The fourth element of res judicata is satisfied where, "[i]nboth actions, Plaintiffs sought relief from foreclosure proceedings involving the real property," and "[b]oth cases [we]re founded upon Plaintiffs' allegations that the Defendants breached both loan modification agreements." Davis v. Chase Home Fin., LLC, No. 3:12-CV-456-HTW- LRA, 2014 U.S. Dist. LEXIS 30567, at *5 (S.D. Miss. Mar. 10, 2014), aff'd sub nom. Davis v. Chase Home Fin., L.L.C., 597 F. App'x 249 (5th Cir. 2015); see In re Paige, 610 F.3d at 872. And the fourth element of res judicata is satisfied where "[b]oth the underlying action and [the prior action we]re based on the same mortgage loan." Anderson v. Bank of Am., No. 09-cv-183-DCB-JMR, 2009 U.S. Dist. LEXIS 104288, at *5 (S. D. Miss., 2009). "Clearly, res judicata prevents" re-litigation of the claims, where "both lawsuits involve the [same] home equity loan agreement." McMahan, 2003 U.S. Dist. LEXIS 4305, at *2.

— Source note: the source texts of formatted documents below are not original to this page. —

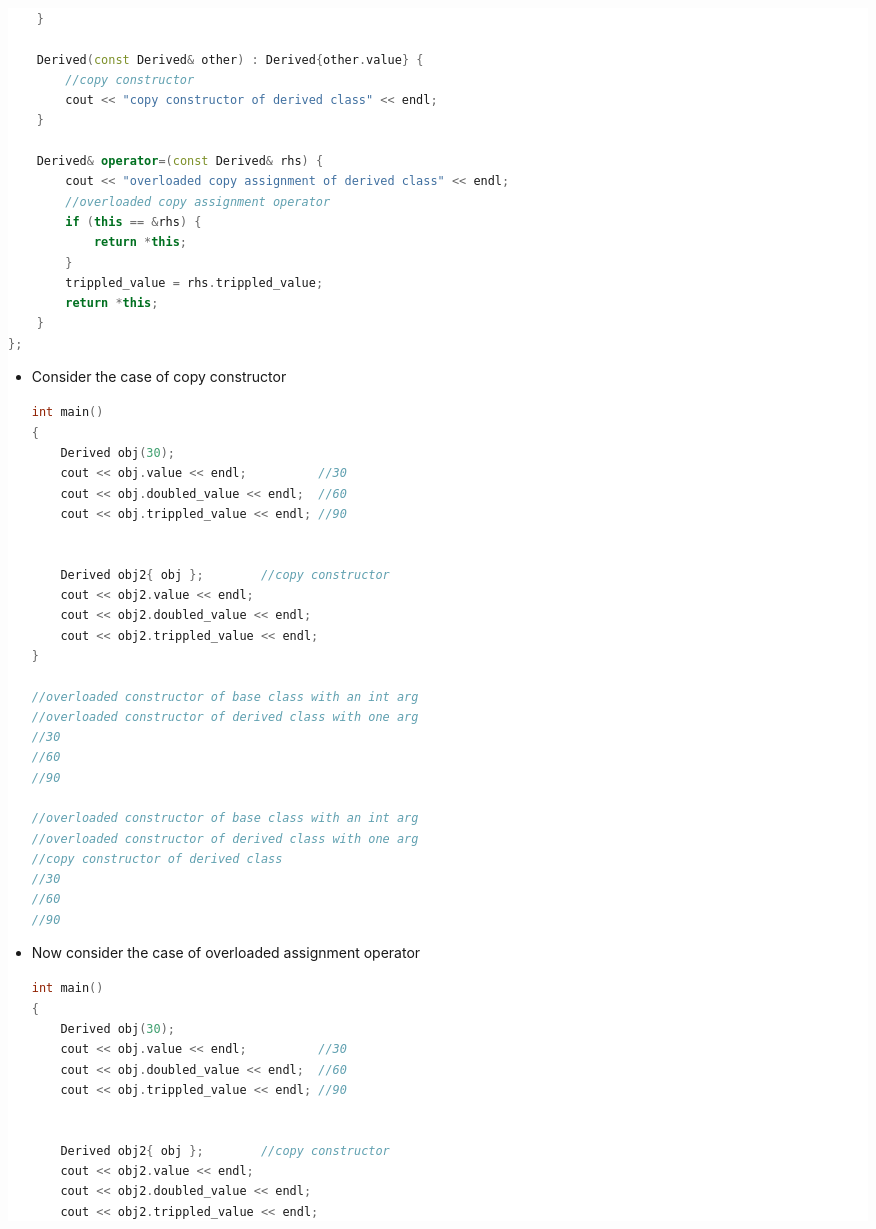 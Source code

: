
   ```cpp
      }

      Derived(const Derived& other) : Derived{other.value} {
          //copy constructor
          cout << "copy constructor of derived class" << endl;
      }

      Derived& operator=(const Derived& rhs) {
          cout << "overloaded copy assignment of derived class" << endl;
          //overloaded copy assignment operator
          if (this == &rhs) {
              return *this;
          }
          trippled_value = rhs.trippled_value;
          return *this;
      }
  };
  ```

* Consider the case of copy constructor

  ```cpp
  int main()
  {
      Derived obj(30);
      cout << obj.value << endl;          //30
      cout << obj.doubled_value << endl;  //60
      cout << obj.trippled_value << endl; //90


      Derived obj2{ obj };        //copy constructor
      cout << obj2.value << endl;
      cout << obj2.doubled_value << endl;
      cout << obj2.trippled_value << endl;
  }

  //overloaded constructor of base class with an int arg
  //overloaded constructor of derived class with one arg
  //30
  //60
  //90

  //overloaded constructor of base class with an int arg
  //overloaded constructor of derived class with one arg
  //copy constructor of derived class
  //30
  //60
  //90
  ```

* Now consider the case of overloaded assignment operator

  ```cpp
  int main()
  {
      Derived obj(30);
      cout << obj.value << endl;          //30
      cout << obj.doubled_value << endl;  //60
      cout << obj.trippled_value << endl; //90


      Derived obj2{ obj };        //copy constructor
      cout << obj2.value << endl;
      cout << obj2.doubled_value << endl;
      cout << obj2.trippled_value << endl;
  ```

The Court finds that the fourth and final element of res judicata is met because this suit is based on the same nucleus of operative facts as Wicker I, II and III. For the sake of time and space, this Court will focus on Wicker II, III and the instant case. In all of these cases, Mr. Wicker brought claims based solely on the breach of some aspect of the same loan agreement. See Pl.'s Orig. Pet. and App. for Temp. Restraining Order ("Wicker II Complaint") at 3, Notice of Removal, Wicker II, EP-15-CV-00015-FM (W.D. Tex. Jan. 21, 2015), ECF No. 1-1; Wicker III, No. EP-15-CV-331-KC, 2016 U.S. Dist. LEXIS 59696, at *20; Compl. at 2-3, ECF No. 1-1, Ex. B-1.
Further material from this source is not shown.